[Start of section]

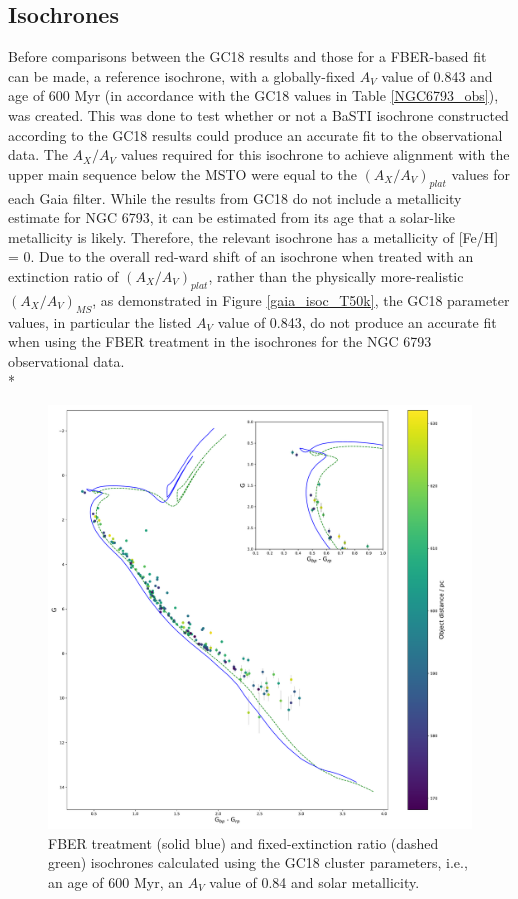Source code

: \documentclass[12pt, a4paper]{report}
\begin{document}
\subsection{Isochrones}

Before comparisons between the GC18 results and those for a FBER-based fit can be made, a reference isochrone, with a globally-fixed $A_{V}$ value of 0.843 and age of 600 Myr (in accordance with the GC18 values in Table \ref{NGC6793_obs}), was created. This was done to test whether or not a BaSTI isochrone constructed according to the GC18 results could produce an accurate fit to the observational data. The $A_{X}/A_{V}$ values required for this isochrone to achieve alignment with the upper main sequence below the MSTO were equal to the $(A_{X}/A_{V})_{plat}$ values for each Gaia filter. While the results from GC18 do not include a metallicity estimate for NGC 6793, it can be estimated from its age that a solar-like metallicity is likely. Therefore, the relevant isochrone has a metallicity of [Fe/H] = 0. Due to the overall red-ward shift of an isochrone when treated with an extinction ratio of $(A_{X}/A_{V})_{plat}$, rather than the physically more-realistic $(A_{X}/A_{V})_{MS}$, as demonstrated in Figure \ref{gaia_isoc_T50k}, the GC18 parameter values, in particular the listed $A_{V}$ value of 0.843, do not produce an accurate fit when using the FBER treatment in the isochrones for the NGC 6793 observational data.\\*


\begin{figure}[h!]
\begin{center}
\includegraphics[width=1.0\textwidth]{../NGC_6793_CMD_FeH_0p002_Av_0p84_600Myr_isochrones_summary_errorbars.pdf}
\caption{FBER treatment (solid blue) and fixed-extinction ratio (dashed green) isochrones calculated using the GC18 cluster parameters, i.e., an age of 600 Myr, an $A_{V}$ value of 0.84 and solar metallicity.}
\label{NGC_6793_gc18_params_function}
\end{center}
\end{figure}
\end{document}
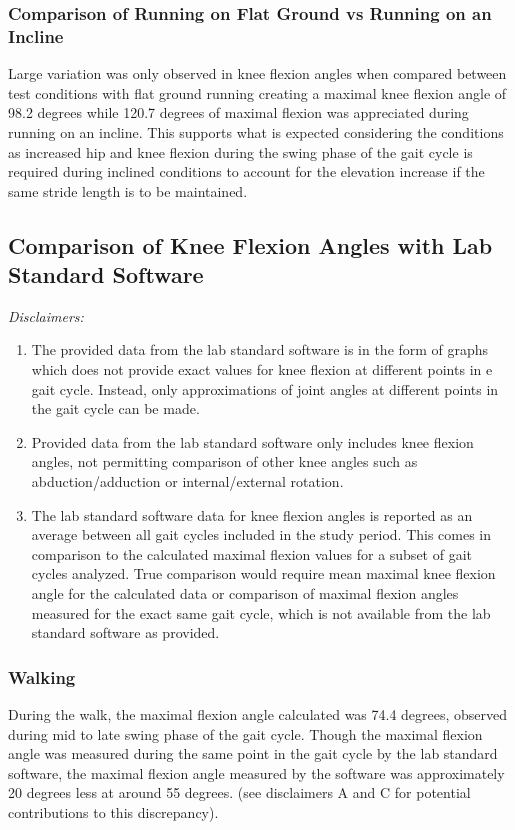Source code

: \documentclass[10pt]{IEEEtran}
\begin{document}
    \subsubsection{Comparison of Running on Flat Ground vs Running on an Incline}
    Large variation was only observed in knee flexion angles when compared between test conditions with flat ground running creating a maximal knee flexion angle of 98.2 degrees while 120.7 degrees of maximal flexion was appreciated during running on an incline. This supports what is expected considering the conditions as increased hip and knee flexion during the swing phase of the gait cycle is required during inclined conditions to account for the elevation increase if the same stride length is to be maintained. 

    \subsection{Comparison of Knee Flexion Angles with Lab Standard Software}
    \emph{Disclaimers:}
    \begin{enumerate}
        \item The provided data from the lab standard software is in the form of graphs which does not provide exact values for knee flexion at different points in e gait cycle. Instead, only approximations of joint angles at different points in the gait cycle can be made. 
        \item Provided data from the lab standard software only includes knee flexion angles, not permitting comparison of other knee angles such as abduction/adduction or internal/external rotation. 
        \item The lab standard software data for knee flexion angles is reported as an average between all gait cycles included in the study period. This comes in comparison to the calculated maximal flexion values for a subset of gait cycles analyzed. True comparison would require mean maximal knee flexion angle for the calculated data or comparison of maximal flexion angles measured for the exact same gait cycle, which is not available from the lab standard software as provided. 
    \end{enumerate}

    \subsubsection{Walking}
    During the walk, the maximal flexion angle calculated was 74.4 degrees, observed during mid to late swing phase of the gait cycle. Though the maximal flexion angle was measured during the same point in the gait cycle by the lab standard software, the maximal flexion angle measured by the software was approximately 20 degrees less at around 55 degrees. (see disclaimers A and C for potential contributions to this discrepancy).
\end{document}
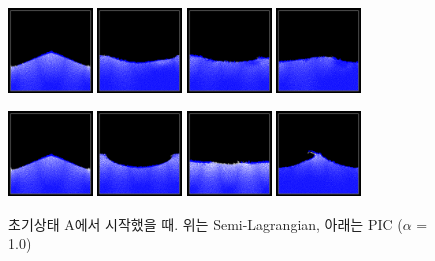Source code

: \documentclass[11pt, A4]{article}
\begin{document}
\begin{figure}[h!]
  \centering
\includegraphics[width=0.20\textwidth]{semilag-state-a/img1}
\includegraphics[width=0.20\textwidth]{semilag-state-a/img2}
\includegraphics[width=0.20\textwidth]{semilag-state-a/img3}
\includegraphics[width=0.20\textwidth]{semilag-state-a/img4}

\includegraphics[width=0.20\textwidth]{pic-state-a/img1}
\includegraphics[width=0.20\textwidth]{pic-state-a/img2}
\includegraphics[width=0.20\textwidth]{pic-state-a/img3}
\includegraphics[width=0.20\textwidth]{pic-state-a/img4}
  \caption{초기상태 A에서 시작했을 때. 위는 Semi-Lagrangian, 아래는 PIC ($\alpha$ = 1.0)}
  \label{fluid-a}
\end{figure}
\end{document}
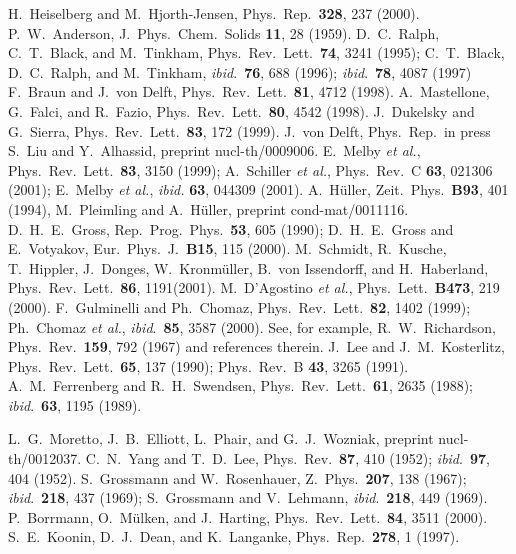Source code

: \begin{multicols}{2}
\begin{references}
 H.~Heiselberg and M.~Hjorth-Jensen, Phys.~Rep.~{\bf 328},
237 (2000).
 P.~W.~Anderson, J.~Phys.~Chem.~Solids {\bf 11}, 28 (1959).
 D.~C.~Ralph, C.~T.~Black, and M.~Tinkham, 
                      Phys.~Rev.~Lett.~{\bf 74}, 3241 (1995); C.~T.~Black, D.~C.~Ralph, 
                      and M.~Tinkham, {\em ibid}.~{\bf 76}, 688 (1996); 
                      {\em ibid}.~{\bf 78}, 4087 (1997) 
 F.~Braun and J.~von Delft, Phys.~Rev.~Lett.~{\bf 81}, 4712 (1998).
 A.~Mastellone, G.~Falci, and R.~Fazio, 
                       Phys.~Rev.~Lett.~{\bf 80}, 4542 (1998).
 J.~Dukelsky and G.~Sierra, Phys.~Rev.~Lett.~{\bf 83}, 172 (1999).
 J.~von Delft, Phys.~Rep.~in press
 S.~Liu and Y.~Alhassid, preprint nucl-th/0009006. 
E.~Melby {\em et al.},
                     Phys.~Rev.~Lett.~{\bf 83}, 3150 (1999); A.~Schiller {\em et al.}, 
                     Phys.\ Rev.~C {\bf 63}, 021306 (2001); 
                     E.~Melby {\em et al.}, {\em ibid.} {\bf 63}, 
                     044309 (2001).
 A.~H\"{u}ller, Zeit.~Phys.~{\bf B93}, 401 (1994), M.~Pleimling and
A.~H\"uller, preprint cond-mat/0011116.
 D.~H.~E.~Gross, Rep.~Prog.~Phys.~{\bf 53}, 605
    (1990);   D.~H.~E.~Gross and E.~Votyakov, Eur.~Phys.~J.~{\bf B15}, 115 (2000).
 M.~Schmidt, R.~Kusche, T.~Hippler, J.~Donges, W.~Kronm\"uller, 
                    B.~von Issendorff, and H.~Haberland,   
                    Phys.~Rev.~Lett.~{\bf 86}, 1191(2001).
M.~D'Agostino {\em et al.}, Phys.~Lett.~{\bf B473}, 219 (2000).
 F.~Gulminelli and Ph.~Chomaz, Phys.~Rev.~Lett.~{\bf 82}, 1402 (1999); 
               Ph.~Chomaz {\em et al.}, {\em ibid}.~{\bf 85}, 3587 (2000). 
 See, for example, R.~W.~Richardson, Phys.~Rev.~{\bf 159},
                     792 (1967) and references therein.
 J.~Lee and J.~M.~Kosterlitz, Phys.~Rev.~Lett.~{\bf 65}, 137 (1990);
                Phys.~Rev.~B {\bf 43}, 3265 (1991).
 A.~M.~Ferrenberg and R.~H.~Swendsen, Phys.~Rev.~Lett.~{\bf 61}, 2635 (1988); {\em ibid}.~{\bf 63}, 1195 (1989).

 L.~G.~Moretto, J.~B.~Elliott, L.~Phair, and G.~J.~Wozniak,
                    preprint nucl-th/0012037.
 C.~N.~Yang and T.~D.~Lee, Phys.~Rev.~{\bf 87}, 410 (1952);
{\em ibid}.~{\bf 97}, 404 (1952).
 S.~Grossmann and W.~Rosenhauer, Z.~Phys.~{\bf 207}, 
138 (1967); {\em ibid}.~{\bf 218}, 437 (1969); S.~Grossmann and V.~Lehmann,
{\em ibid}.~{\bf 218}, 449 (1969).
 P.~Borrmann, O.~M\"ulken, and J.~Harting, 
Phys.~Rev.~Lett.~{\bf 84}, 3511 (2000).  
 S.~E.~Koonin, D.~J.~Dean,  and K.~Langanke, 
                  Phys.~Rep.~{\bf 278}, 1 (1997). 
\end{references}

\end{multicols}

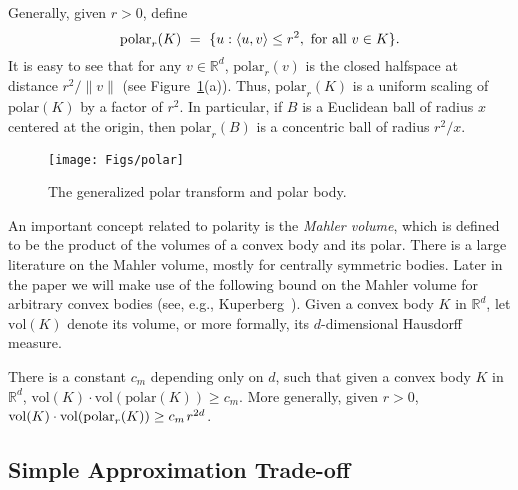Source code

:\documentclass[11pt]{article}   \usepackage[letterpaper,hmargin=2.1cm,vmargin=3cm]{geometry}
\newcommand{\ang}[1]{\langle #1\rangle}
\newcommand{\RE}{\mathbb{R}}    \newcommand{\ZZ}{\mathbb{Z}}    \newcommand{\eps}{\varepsilon}  \newcommand{\ST}{\,:\,}         \newcommand{\sq}{\square}
\newcommand{\vol}{\mathrm{vol}}
\renewcommand{\P}{\kern+1pt}    \newcommand{\N}{\kern-2pt}      \newcommand{\NN}{\kern-4pt}     \newcommand{\polar}[1]{\mathrm{polar}(#1)}            \newcommand{\polarX}[2]{\mathrm{polar}_{#1}(#2)}
\begin{document}
Generally, given $r > 0$, define 
\[
	\polarX{r}{K}
		~ = ~ \{ u : \ang{u,v} \le r^2, \hbox{~for all $v \in K$} \}.
\]
It is easy to see that for any $v \in \RE^d$, $\polarX{r}{v}$ is the closed halfspace at distance $r^2/\|v\|$ (see Figure~\ref{fig:polar}(a)). Thus, $\polarX{r}{K}$ is a uniform scaling of $\polar{K}$ by a factor of $r^2$. In particular, if $B$ is a Euclidean ball of radius $x$ centered at the origin, then $\polarX{r}{B}$ is a concentric ball of radius $r^2/x$.

\begin{figure}[htbp]
  \centerline{\texttt{[image: Figs/polar]}}
  \caption{The generalized polar transform and polar body.}
  \label{fig:polar}
\end{figure}


An important concept related to polarity is the \emph{Mahler volume}, which is defined to be the product of the volumes of a convex body and its polar. There is a large literature on the Mahler volume, mostly for centrally symmetric bodies. Later in the paper we will make use of the following bound on the Mahler volume for arbitrary convex bodies (see, e.g., Kuperberg~\cite{Kuperberg}). Given a convex body $K$ in $\RE^d$, let $\vol(K)$ denote its volume, or more formally, its $d$-dimensional Hausdorff measure.

\begin{lemma} \label{lem:mahler}
There is a constant $c_m$ depending only on $d$, such that given a convex body $K$ in $\RE^d$, $\vol(K) \cdot \vol(\polar{K}) \ge c_m$. More generally, given $r > 0$, $\vol(K) \cdot \vol(\polarX{r}{K}) \ge c_m \P r^{2 d}$.
\end{lemma}


\subsection{Simple Approximation Trade-off} \label{sec:prelim-simple-approx}
\end{document}
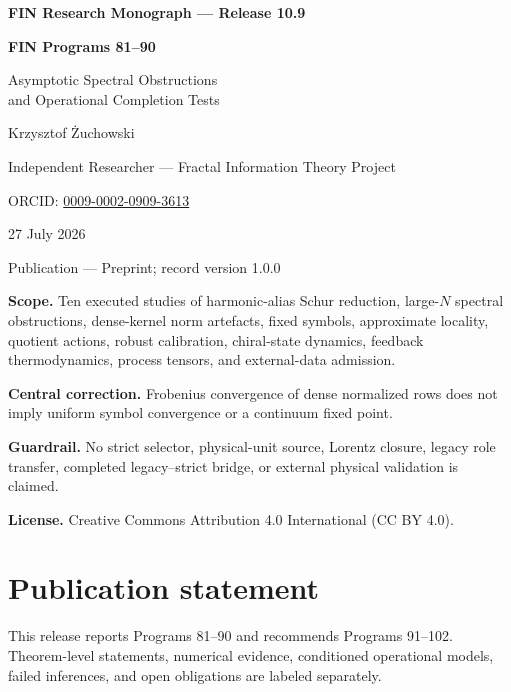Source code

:\documentclass[11pt,a4paper,openany]{report}
\begin{document}
\hypersetup{pageanchor=false}
\begin{titlepage}
\centering
\vspace*{9mm}
{\Large\bfseries FIN Research Monograph --- Release 10.9\par}
\vspace{11mm}
{\Huge\bfseries FIN Programs 81--90\par}
\vspace{6mm}
{\Large Asymptotic Spectral Obstructions\\
and Operational Completion Tests\par}
\vspace{17mm}
{\Large Krzysztof \.Zuchowski\par}
\vspace{2mm}
{\normalsize Independent Researcher --- Fractal Information Theory Project\par}
\vspace{2mm}
{\normalsize ORCID: \href{https://orcid.org/0009-0002-0909-3613}{0009-0002-0909-3613}\par}
\vspace{10mm}
{\large 27 July 2026\par}
{\normalsize Publication --- Preprint; record version 1.0.0\par}
\vfill
\begin{minipage}{0.88\textwidth}
\small
\textbf{Scope.} Ten executed studies of harmonic-alias Schur reduction,
large-\(N\) spectral obstructions, dense-kernel norm artefacts, fixed symbols,
approximate locality, quotient actions, robust calibration, chiral-state
dynamics, feedback thermodynamics, process tensors, and external-data
admission.

\medskip
\textbf{Central correction.} Frobenius convergence of dense normalized rows
does not imply uniform symbol convergence or a continuum fixed point.

\medskip
\textbf{Guardrail.} No strict selector, physical-unit source, Lorentz closure,
legacy role transfer, completed legacy--strict bridge, or external physical
validation is claimed.

\medskip
\textbf{License.} Creative Commons Attribution 4.0 International (CC BY 4.0).
\end{minipage}
\vfill
\end{titlepage}
\hypersetup{pageanchor=true}

\chapter*{Publication statement}
This release reports Programs 81--90 and recommends Programs 91--102.
Theorem-level statements, numerical evidence, conditioned operational models,
failed inferences, and open obligations are labeled separately.
\end{document}
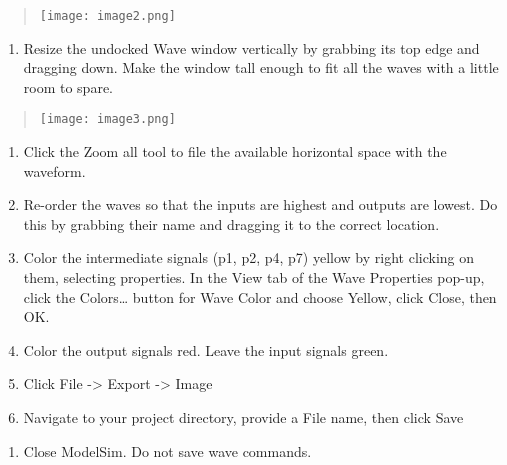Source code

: \begin{quote}
\texttt{[image: image2.png]}
\end{quote}

\begin{enumerate}
\def\labelenumi{\alph{enumi}.}
\setcounter{enumi}{1}
\item
  Resize the undocked Wave window vertically by grabbing its top edge
  and dragging down. Make the window tall enough to fit all the waves
  with a little room to spare.
\end{enumerate}

\begin{quote}
\texttt{[image: image3.png]}
\end{quote}

\begin{enumerate}
\def\labelenumi{\alph{enumi}.}
\setcounter{enumi}{2}
\item
  Click the Zoom all tool to file the available horizontal space with
  the waveform.
\item
  Re-order the waves so that the inputs are highest and outputs are
  lowest. Do this by grabbing their name and dragging it to the correct
  location.
\item
  Color the intermediate signals (p1, p2, p4, p7) yellow by right
  clicking on them, selecting properties. In the View tab of the Wave
  Properties pop-up, click the Colors\ldots{} button for Wave Color and
  choose Yellow, click Close, then OK.
\item
  Color the output signals red. Leave the input signals green.
\item
  Click File -\textgreater{} Export -\textgreater{} Image
\item
  Navigate to your project directory, provide a File name, then click
  Save
\end{enumerate}

\begin{enumerate}
\def\labelenumi{\arabic{enumi}.}
\setcounter{enumi}{11}
\item
  Close ModelSim. Do not save wave commands.
\end{enumerate}

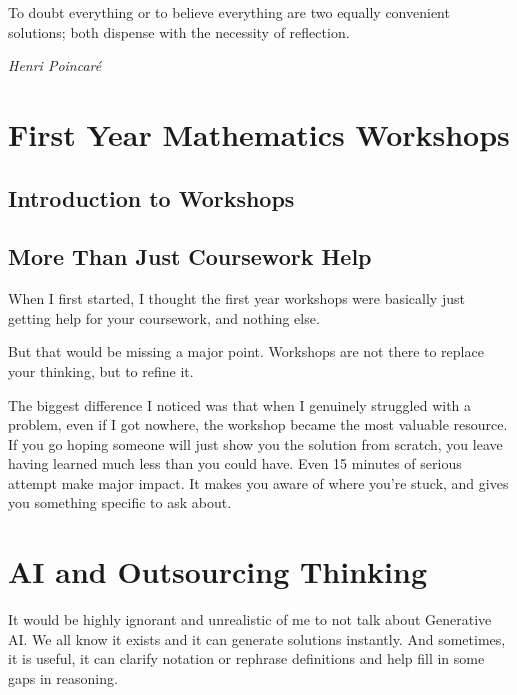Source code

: \epigraph{To doubt everything or to believe everything are two equally convenient solutions; both dispense with the necessity of reflection.}
{\textit{Henri Poincaré}}

\section{First Year Mathematics Workshops}

\subsection{Introduction to Workshops}






\subsection{More Than Just Coursework Help}

When I first started, I thought the first year workshops were basically just getting help for your coursework, and nothing else. 

But that would be missing a major point. Workshops are not there to replace your thinking, but to refine it. 

The biggest difference I noticed was that when I genuinely struggled with a problem, even if I got nowhere, the workshop became the most valuable resource. If you go hoping someone will just show you the solution from scratch, you leave having learned much less than you could have. Even 15 minutes of serious attempt make major impact. It makes you aware of where you're stuck, and gives you something specific to ask about. 

\section{AI and Outsourcing Thinking}

It would be highly ignorant and unrealistic of me to not talk about Generative AI. We all know it exists and it can generate solutions instantly. And sometimes, it is useful, it can clarify notation or rephrase definitions and help fill in some gaps in reasoning.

[End of section]

* **Instructions for the task**
Copy all lines of the preceding data that hold the word "phase".

* **Written response**
    Large variation was only observed in knee flexion angles when compared between test conditions with flat ground running creating a maximal knee flexion angle of 98.2 degrees while 120.7 degrees of maximal flexion was appreciated during running on an incline. This supports what is expected considering the conditions as increased hip and knee flexion during the swing phase of the gait cycle is required during inclined conditions to account for the elevation increase if the same stride length is to be maintained. 
    During the walk, the maximal flexion angle calculated was 74.4 degrees, observed during mid to late swing phase of the gait cycle. Though the maximal flexion angle was measured during the same point in the gait cycle by the lab standard software, the maximal flexion angle measured by the software was approximately 20 degrees less at around 55 degrees. (see disclaimers A and C for potential contributions to this discrepancy).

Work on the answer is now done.